* [Information given]
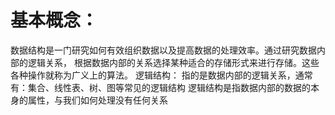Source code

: # 基本概念： 
数据结构是一门研究如何有效组织数据以及提高数据的处理效率。通过研究数据内部的逻辑关系， 根据数据内部的关系选择某种适合的存储形式来进行存储。这些各种操作就称为广义上的算法。 逻辑结构： 指的是数据内部的逻辑关系，通常有：集合、线性表、树、图等常见的逻辑结构 逻辑结构是指数据内部的数据的本身的属性，与我们如何处理没有任何关系

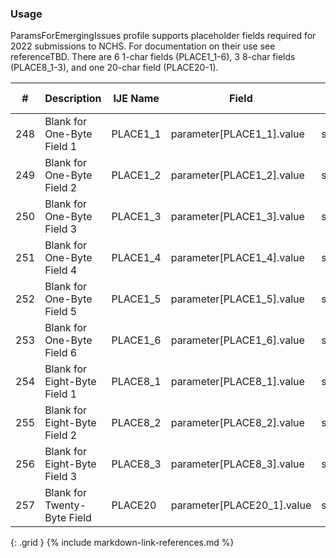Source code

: ### Usage
ParamsForEmergingIssues profile supports placeholder fields required for 2022 submissions to NCHS.
                For documentation on their use see referenceTBD.
                There are 6 1-char fields (PLACE1_1-6), 3 8-char fields (PLACE8_1-3), and one 20-char field (PLACE20-1).

| **#** |  **Description**   |  **IJE Name**   |  **Field**  |  **Type**  | **Value Set**  |
| ---------| ------------- | ------------ | -------------- | -------- | -------- |
| 248 | Blank for One-Byte Field 1 | PLACE1_1| parameter[PLACE1_1].value | string(1) |  | 
| 249 | Blank for One-Byte Field 2 | PLACE1_2| parameter[PLACE1_2].value | string(1) |  | 
| 250 | Blank for One-Byte Field 3 | PLACE1_3| parameter[PLACE1_3].value | string(1) |  | 
| 251 | Blank for One-Byte Field 4 | PLACE1_4| parameter[PLACE1_4].value | string(1) |  | 
| 252 | Blank for One-Byte Field 5 | PLACE1_5| parameter[PLACE1_5].value | string(1) |  | 
| 253 | Blank for One-Byte Field 6 | PLACE1_6| parameter[PLACE1_6].value | string(1) |  | 
| 254 | Blank for Eight-Byte Field 1 | PLACE8_1| parameter[PLACE8_1].value | string(8) |  | 
| 255 | Blank for Eight-Byte Field 2 | PLACE8_2| parameter[PLACE8_2].value | string(8) |  | 
| 256 | Blank for Eight-Byte Field 3 | PLACE8_3| parameter[PLACE8_3].value | string(8) |  | 
| 257 | Blank for Twenty-Byte Field | PLACE20| parameter[PLACE20_1].value | string(20) |  | 
{: .grid }
{% include markdown-link-references.md %}

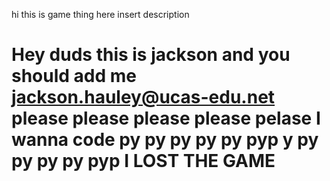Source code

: hi
this is game
thing here
insert description

# Hey duds this is jackson and you should add me jackson.hauley@ucas-edu.net please please please please pelase I wanna code py py py py py pyp y py py py py pyp I LOST THE GAME
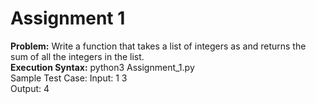 # Assignment 1  

**Problem:** Write a function that takes a list of integers as and returns the sum of all the integers in the list.  
**Execution Syntax:** python3 Assignment_1.py <number> <number>  
Sample Test Case: Input: 1 3  
Output: 4  
 
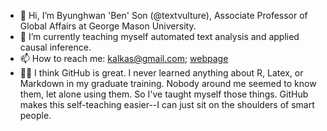 - 👋 Hi, I’m Byunghwan 'Ben' Son (@textvulture), Associate Professor of Global Affairs at George Mason University.
- 🌱 I’m currently teaching myself automated text analysis and applied causal inference.
- 📫 How to reach me: kalkas@gmail.com; [webpage](https://ben-son.netlify.app/) 
- 👨‍💻 I think GitHub is great. I never learned anything about R, Latex, or Markdown in my graduate training. Nobody around me seemed to know them, let alone using them. So I've taught myself those things. GitHub makes this self-teaching easier--I can just sit on the shoulders of smart people.

<!---
textvulture/textvulture is a ✨ special ✨ repository because its `README.md` (this file) appears on your GitHub profile.
You can click the Preview link to take a look at your changes.
--->
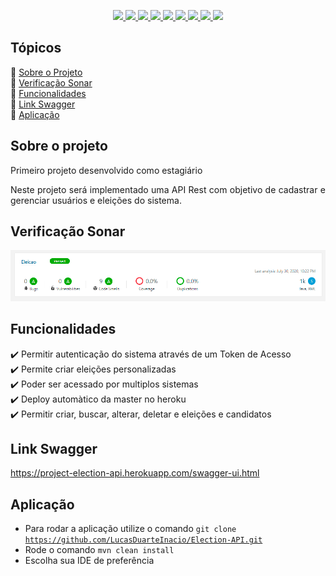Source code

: <p align="center">
  <a href="https://www.java.com/pt_BR/">
    <img src="https://img.shields.io/static/v1?label=java&message=1.8&color=blue&style=for-the-badge&logo=JAVA"/>
  </a>
  <a href="https://spring.io/">
    <img src="https://img.shields.io/static/v1?label=spring&message=framework&color=green&style=for-the-badge&logo=SPRING"/>
  </a>
  <a href="https://www.heroku.com/">
    <img src="https://img.shields.io/static/v1?label=heroku&message=deploy&color=blueviolet&style=for-the-badge&logo=HEROKU"/>
  </a>
  <a href="https://maven.apache.org/">
    <img src="https://img.shields.io/static/v1?label=maven&message=3.1.1&color=orange&style=for-the-badge&logo=APACHE"/>
  </a>
  <a href="https://www.h2database.com/">
    <img src="https://img.shields.io/static/v1?label=h2&message=database&color=blue&style=for-the-badge&"/>
  </a>
  <a href="https://www.sonarqube.org/">
    <img src="https://img.shields.io/static/v1?label=sonar&message=6.7.7&color=blue&style=for-the-badge&logo=SONARQUBE"/>
  </a>
  <a href="https://www.postman.com/">
    <img src="https://img.shields.io/static/v1?label=postman&message=7.27.1&color=orange&style=for-the-badge&logo=POSTMAN"/>
  </a>
  <a href="https://swagger.io/">
    <img src="https://img.shields.io/static/v1?label=swagger&message=framework&color=green&style=for-the-badge&logo=SWAGGER"/>
  </a>
    <img src="http://img.shields.io/static/v1?label=STATUS&message=em andamento&color=blue&style=for-the-badge"/>
</p>

## Tópicos
:white_square_button: [Sobre o Projeto](#sobre-o-projeto)    
:white_square_button: [Verificação Sonar](#verificação-sonar)      
:white_square_button: [Funcionalidades](#funcionalidades)      
:white_square_button: [Link Swagger](#link-swagger)  
:white_square_button: [Aplicação](#aplicação)   


## Sobre o projeto
<p align="justify">Primeiro projeto desenvolvido como estagiário</p>
<p align="justify">Neste projeto será implementado uma API Rest com objetivo de cadastrar e gerenciar usuários e eleições do sistema.</p>

## Verificação Sonar
<img src="https://github.com/LucasDuarteInacio/Election-API/blob/master/verificacao_sonar.png"/> 

## Funcionalidades
:heavy_check_mark: Permitir autenticação do sistema através de um Token de Acesso     
:heavy_check_mark: Permite criar eleições personalizadas  
:heavy_check_mark: Poder ser acessado por multiplos sistemas  
:heavy_check_mark: Deploy automàtico da master no heroku   
:heavy_check_mark: Permitir criar, buscar, alterar, deletar e eleições e candidatos   

## Link Swagger 
https://project-election-api.herokuapp.com/swagger-ui.html

## Aplicação
* Para rodar a aplicação utilize o comando <code>git clone https://github.com/LucasDuarteInacio/Election-API.git</code>
* Rode o comando <code>mvn clean install</code>
* Escolha sua IDE de preferência

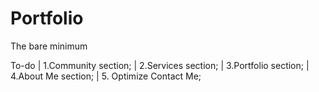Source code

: # Portfolio
The bare minimum

To-do
 | 1.Community section;
 | 2.Services section;
 | 3.Portfolio section;
 | 4.About Me section;
 | 5. Optimize Contact Me;

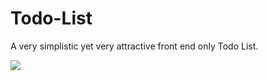 # Todo-List
A very simplistic yet very attractive front end only Todo List.

<kbd>
  <img src="https://i.imgur.com/FuMe05D.png"/>
</kbd>
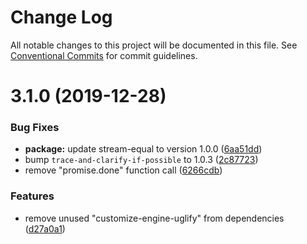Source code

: # Change Log

All notable changes to this project will be documented in this file.
See [Conventional Commits](https://conventionalcommits.org) for commit guidelines.

# 3.1.0 (2019-12-28)


### Bug Fixes

* **package:** update stream-equal to version 1.0.0 ([6aa51dd](https://github.com/bootprint/bootprint-monorepo/commit/6aa51dda899b0b655f974a9874d959f8cc54db48))
* bump `trace-and-clarify-if-possible` to 1.0.3 ([2c87723](https://github.com/bootprint/bootprint-monorepo/commit/2c87723a5f9317fa053f0a5411d85d670e25d7b8))
* remove "promise.done" function call ([6266cdb](https://github.com/bootprint/bootprint-monorepo/commit/6266cdb4134b0139df00477a1afc77e9180e4cb0))


### Features

* remove unused "customize-engine-uglify" from dependencies ([d27a0a1](https://github.com/bootprint/bootprint-monorepo/commit/d27a0a17e28ac0a95b13fad8f267036db93397d7))
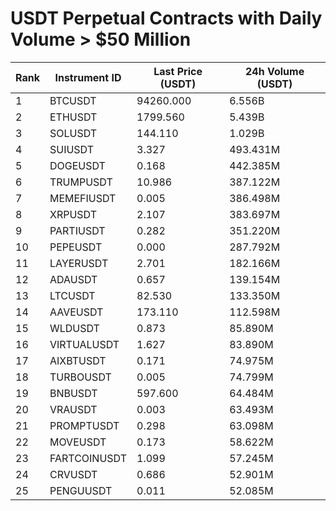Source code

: # USDT Perpetual Contracts with Daily Volume > $50 Million

| Rank | Instrument ID | Last Price (USDT) | 24h Volume (USDT) |
|------|---------------|-------------------|-------------------|
| 1 | BTCUSDT | 94260.000 | 6.556B |
| 2 | ETHUSDT | 1799.560 | 5.439B |
| 3 | SOLUSDT | 144.110 | 1.029B |
| 4 | SUIUSDT | 3.327 | 493.431M |
| 5 | DOGEUSDT | 0.168 | 442.385M |
| 6 | TRUMPUSDT | 10.986 | 387.122M |
| 7 | MEMEFIUSDT | 0.005 | 386.498M |
| 8 | XRPUSDT | 2.107 | 383.697M |
| 9 | PARTIUSDT | 0.282 | 351.220M |
| 10 | PEPEUSDT | 0.000 | 287.792M |
| 11 | LAYERUSDT | 2.701 | 182.166M |
| 12 | ADAUSDT | 0.657 | 139.154M |
| 13 | LTCUSDT | 82.530 | 133.350M |
| 14 | AAVEUSDT | 173.110 | 112.598M |
| 15 | WLDUSDT | 0.873 | 85.890M |
| 16 | VIRTUALUSDT | 1.627 | 83.890M |
| 17 | AIXBTUSDT | 0.171 | 74.975M |
| 18 | TURBOUSDT | 0.005 | 74.799M |
| 19 | BNBUSDT | 597.600 | 64.484M |
| 20 | VRAUSDT | 0.003 | 63.493M |
| 21 | PROMPTUSDT | 0.298 | 63.098M |
| 22 | MOVEUSDT | 0.173 | 58.622M |
| 23 | FARTCOINUSDT | 1.099 | 57.245M |
| 24 | CRVUSDT | 0.686 | 52.901M |
| 25 | PENGUUSDT | 0.011 | 52.085M |

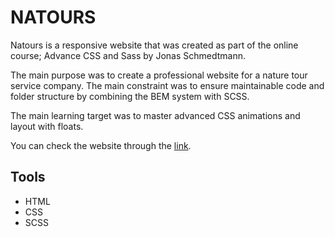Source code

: # NATOURS

Natours is a responsive website that was created as part of the online course; Advance CSS and Sass by Jonas Schmedtmann.

The main purpose was to create a professional website for a nature tour service company. The main constraint was to ensure maintainable code and folder structure by combining the BEM system with SCSS.

The main learning target was to master advanced CSS animations and layout with floats.

You can check the website through the [link](https://natours-hakan-asmaoglu.netlify.app/).

## Tools

- HTML
- CSS
- SCSS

* [What to work on]
From the line holding "Natours is a" through the last line above, reproduce each line exactly and add nothing.

* [Expected answer]
Natours is a responsive website that was created as part of the online course; Advance CSS and Sass by Jonas Schmedtmann.

The main purpose was to create a professional website for a nature tour service company. The main constraint was to ensure maintainable code and folder structure by combining the BEM system with SCSS.

The main learning target was to master advanced CSS animations and layout with floats.

You can check the website through the [link](https://natours-hakan-asmaoglu.netlify.app/).

## Tools

- HTML
- CSS
- SCSS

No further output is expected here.